* What is being asked: The answer should consist of every line in the material below that has the word "nwafuthesis".

* Supplied data:
###

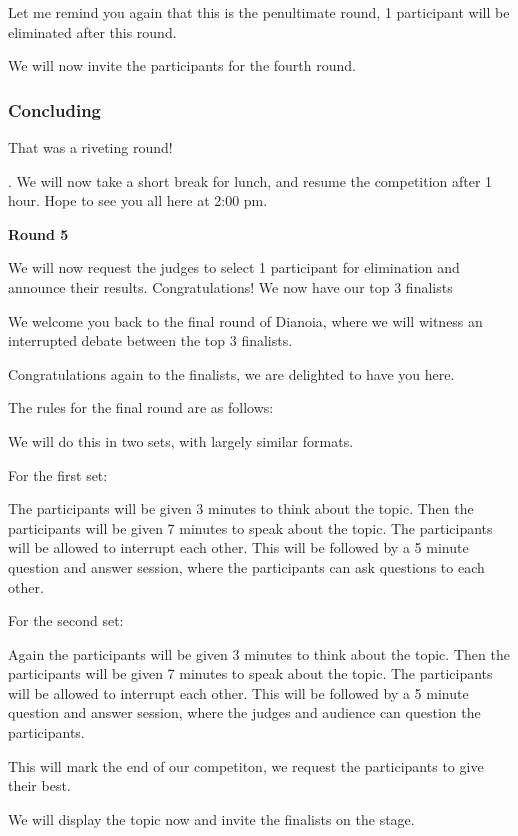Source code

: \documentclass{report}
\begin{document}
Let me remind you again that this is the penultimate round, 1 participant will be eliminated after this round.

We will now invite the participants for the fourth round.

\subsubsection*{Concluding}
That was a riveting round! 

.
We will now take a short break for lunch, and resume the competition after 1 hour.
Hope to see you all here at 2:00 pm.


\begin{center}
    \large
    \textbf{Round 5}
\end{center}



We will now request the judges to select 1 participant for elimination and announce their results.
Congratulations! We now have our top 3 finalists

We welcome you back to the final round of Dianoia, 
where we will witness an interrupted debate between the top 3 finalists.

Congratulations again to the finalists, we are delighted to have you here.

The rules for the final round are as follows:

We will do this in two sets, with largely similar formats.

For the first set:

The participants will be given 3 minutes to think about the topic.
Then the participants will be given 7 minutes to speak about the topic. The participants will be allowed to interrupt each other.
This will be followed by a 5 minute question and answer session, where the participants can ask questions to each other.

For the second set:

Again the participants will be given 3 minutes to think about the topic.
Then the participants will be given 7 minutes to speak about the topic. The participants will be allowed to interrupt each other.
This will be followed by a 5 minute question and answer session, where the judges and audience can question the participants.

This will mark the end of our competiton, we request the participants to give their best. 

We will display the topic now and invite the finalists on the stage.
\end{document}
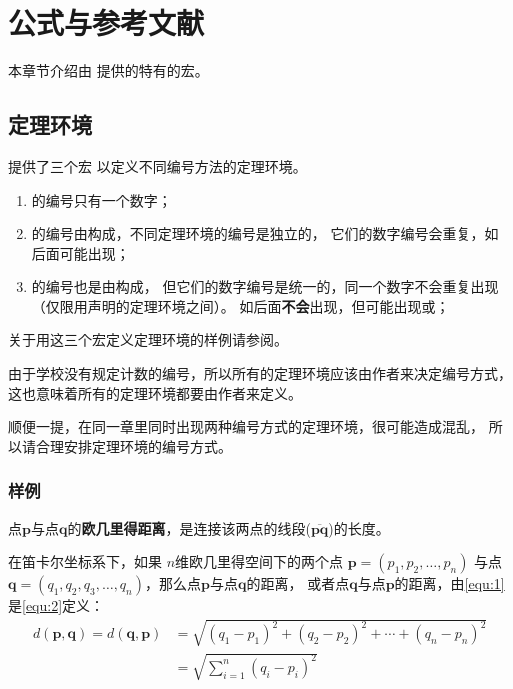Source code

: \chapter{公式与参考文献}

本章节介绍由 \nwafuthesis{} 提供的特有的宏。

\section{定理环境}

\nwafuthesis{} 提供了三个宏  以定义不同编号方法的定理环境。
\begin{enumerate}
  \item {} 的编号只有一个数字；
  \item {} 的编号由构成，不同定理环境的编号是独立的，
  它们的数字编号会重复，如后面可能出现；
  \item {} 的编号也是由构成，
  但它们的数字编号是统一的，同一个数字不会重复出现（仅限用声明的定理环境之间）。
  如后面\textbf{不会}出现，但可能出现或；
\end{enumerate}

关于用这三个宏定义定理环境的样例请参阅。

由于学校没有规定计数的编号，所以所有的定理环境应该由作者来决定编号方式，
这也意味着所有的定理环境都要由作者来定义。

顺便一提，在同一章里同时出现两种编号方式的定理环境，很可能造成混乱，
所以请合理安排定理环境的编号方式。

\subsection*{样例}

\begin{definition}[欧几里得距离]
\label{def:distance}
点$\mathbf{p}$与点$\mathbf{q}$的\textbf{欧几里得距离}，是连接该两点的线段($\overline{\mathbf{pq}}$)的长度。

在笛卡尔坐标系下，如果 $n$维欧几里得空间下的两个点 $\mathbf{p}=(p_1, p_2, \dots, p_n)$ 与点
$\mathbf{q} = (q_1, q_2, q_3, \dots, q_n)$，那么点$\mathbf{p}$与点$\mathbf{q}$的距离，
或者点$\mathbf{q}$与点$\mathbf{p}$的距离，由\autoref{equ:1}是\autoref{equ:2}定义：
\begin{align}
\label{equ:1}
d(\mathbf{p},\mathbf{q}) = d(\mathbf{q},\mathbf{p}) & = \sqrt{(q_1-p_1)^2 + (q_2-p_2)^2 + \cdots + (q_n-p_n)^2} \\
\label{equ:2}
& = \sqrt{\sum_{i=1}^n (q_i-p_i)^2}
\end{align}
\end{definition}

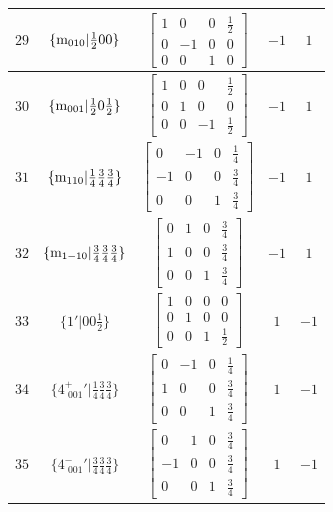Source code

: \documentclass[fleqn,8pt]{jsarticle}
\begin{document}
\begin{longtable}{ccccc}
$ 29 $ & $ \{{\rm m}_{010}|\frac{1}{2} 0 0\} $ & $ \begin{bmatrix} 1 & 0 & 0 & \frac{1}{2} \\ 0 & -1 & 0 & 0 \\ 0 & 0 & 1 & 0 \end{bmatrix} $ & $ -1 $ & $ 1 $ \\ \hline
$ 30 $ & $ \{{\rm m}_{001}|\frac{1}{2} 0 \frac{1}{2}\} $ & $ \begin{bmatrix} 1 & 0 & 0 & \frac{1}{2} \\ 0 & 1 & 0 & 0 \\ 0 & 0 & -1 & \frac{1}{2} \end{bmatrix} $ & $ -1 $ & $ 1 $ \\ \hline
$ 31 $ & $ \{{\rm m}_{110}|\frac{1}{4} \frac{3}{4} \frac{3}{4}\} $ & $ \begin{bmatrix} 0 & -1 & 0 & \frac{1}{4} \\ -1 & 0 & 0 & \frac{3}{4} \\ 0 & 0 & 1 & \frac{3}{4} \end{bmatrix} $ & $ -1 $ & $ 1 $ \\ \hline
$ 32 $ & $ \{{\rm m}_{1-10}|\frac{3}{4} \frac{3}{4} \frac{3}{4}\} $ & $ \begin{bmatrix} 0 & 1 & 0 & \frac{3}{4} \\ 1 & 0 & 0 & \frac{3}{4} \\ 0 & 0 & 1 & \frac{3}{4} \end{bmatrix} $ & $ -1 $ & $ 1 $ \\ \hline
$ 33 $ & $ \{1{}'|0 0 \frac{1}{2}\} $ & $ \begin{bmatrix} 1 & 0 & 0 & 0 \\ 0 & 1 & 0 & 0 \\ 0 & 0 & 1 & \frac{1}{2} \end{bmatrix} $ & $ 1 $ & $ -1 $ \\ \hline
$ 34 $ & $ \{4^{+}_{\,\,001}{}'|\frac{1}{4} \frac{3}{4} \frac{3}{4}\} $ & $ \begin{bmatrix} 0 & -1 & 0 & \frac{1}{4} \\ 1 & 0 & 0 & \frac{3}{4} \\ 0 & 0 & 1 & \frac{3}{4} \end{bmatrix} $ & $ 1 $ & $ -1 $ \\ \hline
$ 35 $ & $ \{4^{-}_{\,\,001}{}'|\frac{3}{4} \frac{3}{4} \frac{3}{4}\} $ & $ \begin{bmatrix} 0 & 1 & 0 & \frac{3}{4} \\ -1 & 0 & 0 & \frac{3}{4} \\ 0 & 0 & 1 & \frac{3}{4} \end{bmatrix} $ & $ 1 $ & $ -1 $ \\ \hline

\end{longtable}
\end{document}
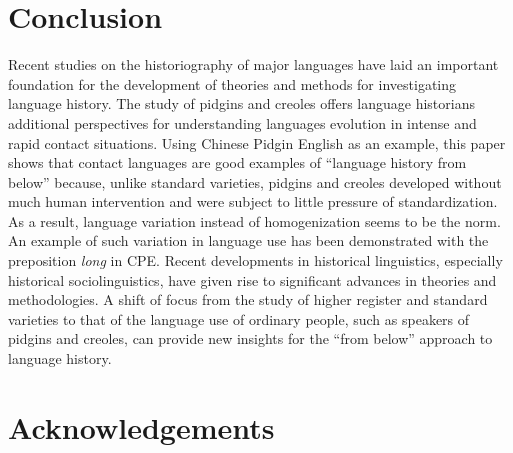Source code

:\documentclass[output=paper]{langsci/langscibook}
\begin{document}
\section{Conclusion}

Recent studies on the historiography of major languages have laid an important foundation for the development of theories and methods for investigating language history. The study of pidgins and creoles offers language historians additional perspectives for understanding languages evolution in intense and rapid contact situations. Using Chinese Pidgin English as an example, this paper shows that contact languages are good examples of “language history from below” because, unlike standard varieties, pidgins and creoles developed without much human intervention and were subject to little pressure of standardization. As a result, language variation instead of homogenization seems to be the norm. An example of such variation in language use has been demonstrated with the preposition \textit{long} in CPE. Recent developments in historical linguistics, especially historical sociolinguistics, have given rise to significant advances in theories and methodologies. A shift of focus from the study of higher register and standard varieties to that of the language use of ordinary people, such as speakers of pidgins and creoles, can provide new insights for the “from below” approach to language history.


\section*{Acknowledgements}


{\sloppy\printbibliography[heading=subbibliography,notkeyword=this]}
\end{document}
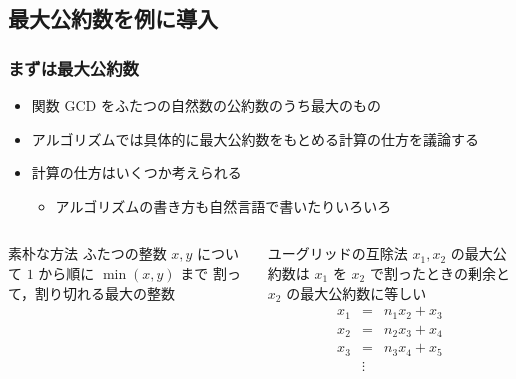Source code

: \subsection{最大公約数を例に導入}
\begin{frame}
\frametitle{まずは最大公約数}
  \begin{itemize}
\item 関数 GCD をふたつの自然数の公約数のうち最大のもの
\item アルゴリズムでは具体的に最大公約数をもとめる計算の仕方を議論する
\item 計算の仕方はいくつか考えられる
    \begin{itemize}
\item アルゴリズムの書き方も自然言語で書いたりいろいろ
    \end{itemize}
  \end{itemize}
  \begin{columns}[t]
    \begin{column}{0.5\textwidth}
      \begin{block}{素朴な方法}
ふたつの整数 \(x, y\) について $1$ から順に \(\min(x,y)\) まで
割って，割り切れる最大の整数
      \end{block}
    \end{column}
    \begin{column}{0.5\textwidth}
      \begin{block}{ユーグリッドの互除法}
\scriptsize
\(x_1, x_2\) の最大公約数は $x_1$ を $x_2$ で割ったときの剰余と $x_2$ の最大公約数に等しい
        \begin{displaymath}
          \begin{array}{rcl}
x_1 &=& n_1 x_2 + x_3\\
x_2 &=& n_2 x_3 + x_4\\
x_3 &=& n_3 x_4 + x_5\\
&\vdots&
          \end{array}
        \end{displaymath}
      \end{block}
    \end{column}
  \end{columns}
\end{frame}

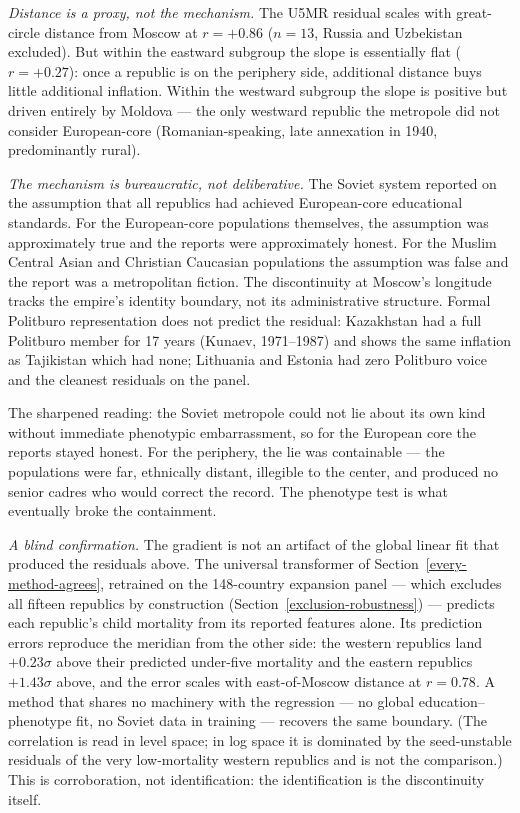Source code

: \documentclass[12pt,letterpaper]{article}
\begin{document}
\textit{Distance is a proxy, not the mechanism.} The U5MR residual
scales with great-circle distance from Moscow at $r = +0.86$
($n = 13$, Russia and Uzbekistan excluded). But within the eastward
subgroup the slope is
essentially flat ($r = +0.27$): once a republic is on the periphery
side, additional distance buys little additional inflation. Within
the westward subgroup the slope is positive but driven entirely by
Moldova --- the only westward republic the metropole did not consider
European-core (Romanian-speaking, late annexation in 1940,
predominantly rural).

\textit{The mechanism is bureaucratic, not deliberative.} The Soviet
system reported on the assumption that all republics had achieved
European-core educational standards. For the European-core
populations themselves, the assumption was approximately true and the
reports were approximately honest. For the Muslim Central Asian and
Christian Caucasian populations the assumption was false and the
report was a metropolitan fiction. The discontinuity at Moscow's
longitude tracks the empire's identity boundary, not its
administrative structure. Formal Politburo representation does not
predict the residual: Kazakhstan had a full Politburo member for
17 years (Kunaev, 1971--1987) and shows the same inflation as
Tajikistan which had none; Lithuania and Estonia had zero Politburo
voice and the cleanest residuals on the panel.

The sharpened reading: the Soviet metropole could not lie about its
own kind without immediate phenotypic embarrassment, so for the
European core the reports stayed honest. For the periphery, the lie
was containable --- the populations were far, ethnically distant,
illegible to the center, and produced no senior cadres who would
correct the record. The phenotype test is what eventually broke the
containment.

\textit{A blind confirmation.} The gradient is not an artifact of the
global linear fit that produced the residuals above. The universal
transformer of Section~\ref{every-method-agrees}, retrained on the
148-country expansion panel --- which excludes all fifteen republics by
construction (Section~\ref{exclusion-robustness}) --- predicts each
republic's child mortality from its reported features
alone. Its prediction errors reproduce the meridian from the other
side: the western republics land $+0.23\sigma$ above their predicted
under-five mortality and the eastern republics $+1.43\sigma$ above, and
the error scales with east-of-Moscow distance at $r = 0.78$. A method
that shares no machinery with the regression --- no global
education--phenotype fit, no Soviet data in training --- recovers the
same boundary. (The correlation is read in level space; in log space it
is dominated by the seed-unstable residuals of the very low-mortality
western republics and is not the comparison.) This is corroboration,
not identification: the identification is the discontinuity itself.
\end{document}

###

* Written answer:
本章节介绍由 \nwafuthesis{} 提供的特有的宏。
\nwafuthesis{} 提供了三个宏  以定义不同编号方法的定理环境。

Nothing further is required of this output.